The same evening, glowing from the best of nine games of squash, Pym was led to the presence of a Very Senior Member of the service, in a plain, forgettable office not far from Rick's newest Reichskanzlei. Was this the Colonel Gaunt who had first approached him? He's higher, Pym was told. Don't ask.
“We want to thank you,” said the Senior Member.
“I really enjoyed it,” said Pym.
“It's a filthy job, mixing with those people. Somebody has to do it.”
“Oh, it's not that bad, sir.”
“Look here. We're leaving your name on the books. I can't promise you anything, we've got a selection board these days. Besides, you belong to those chaps across the park and we make it a rule not to fish in one another's preserves. All the same if you ever do decide that protecting your country at home is more to your liking than playing Mata Hari abroad, let us know.”
“I will, sir. Thank you,” said Pym.
The Very Senior Member was crisp and brown and ostentatiously nondescript like one of his own envelopes. He had the testy manners of a country solicitor, which was what he had been before answering the Great Call. Leaning across his desk he pulled a puzzled smile. “Don't tell me if you don't want. How ever did you get mixed up with that crowd in the first place?”
“The Communists?”
“No, no, no. Our sister service.”
“In Bern, sir. I was a student there.”
“In Switzerland,” said the great man, consulting a mental map.
“Yes, sir.”
“My wife and I went skiing near Bern once. Little place called Mürren. The British run it so there aren't any cars. We rather liked it. What did you do for them?”

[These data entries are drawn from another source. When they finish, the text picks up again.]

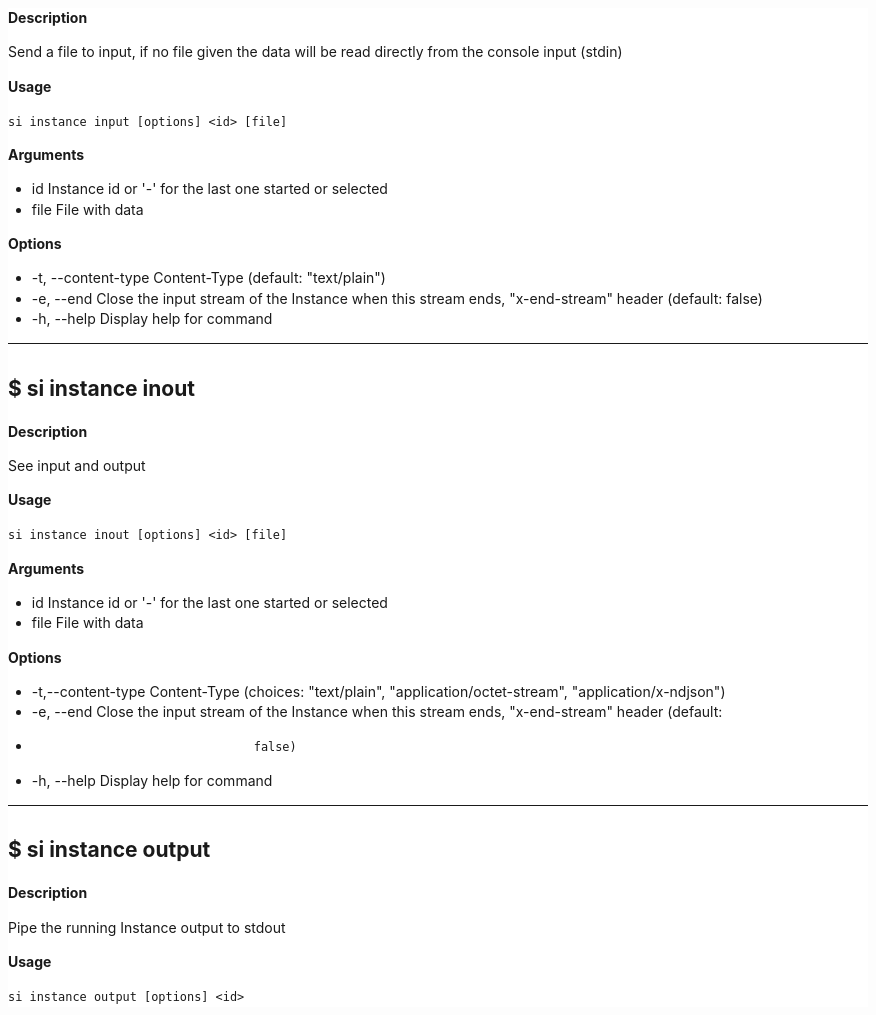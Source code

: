 **Description**

Send a file to input, if no file given the data will be read directly from the console input (stdin)

**Usage**

`si instance input [options] <id> [file]`

**Arguments**

*  id                          Instance id or '-' for the last one started or selected
*  file                        File with data

**Options**

*  -t, --content-type <value>  Content-Type (default: "text/plain")
*  -e, --end                   Close the input stream of the Instance when this stream ends, "x-end-stream" header (default: false)
*  -h, --help                  Display help for command

---

## $ si instance inout

**Description**

See input and output

**Usage**

`si instance inout [options] <id> [file]`

**Arguments**

*  id                                Instance id or '-' for the last one started or selected
*  file                              File with data

**Options**

*  -t,--content-type <content-type>  Content-Type (choices: "text/plain", "application/octet-stream", "application/x-ndjson")
*  -e, --end                         Close the input stream of the Instance when this stream ends, "x-end-stream" header (default:
*                                    false)
*  -h, --help                        Display help for command

---

## $ si instance output

**Description**

Pipe the running Instance output to stdout

**Usage**

`si instance output [options] <id>`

“Much the same as for you, sir, really. It was just a bit more dangerous.”
“In what way?”
“You don't feel you have the protection out there. It's eyeball to eyeball, I suppose.”
“Seemed such a peaceful spot to me. Well good luck to you, Pym. Look out for those chaps. They're good but they're slippery. We're good but we've got a bit of honour left. That's the difference.”
“He's brilliant,” Pym told his guide. “He pretends to be completely ordinary but he sees right into you.”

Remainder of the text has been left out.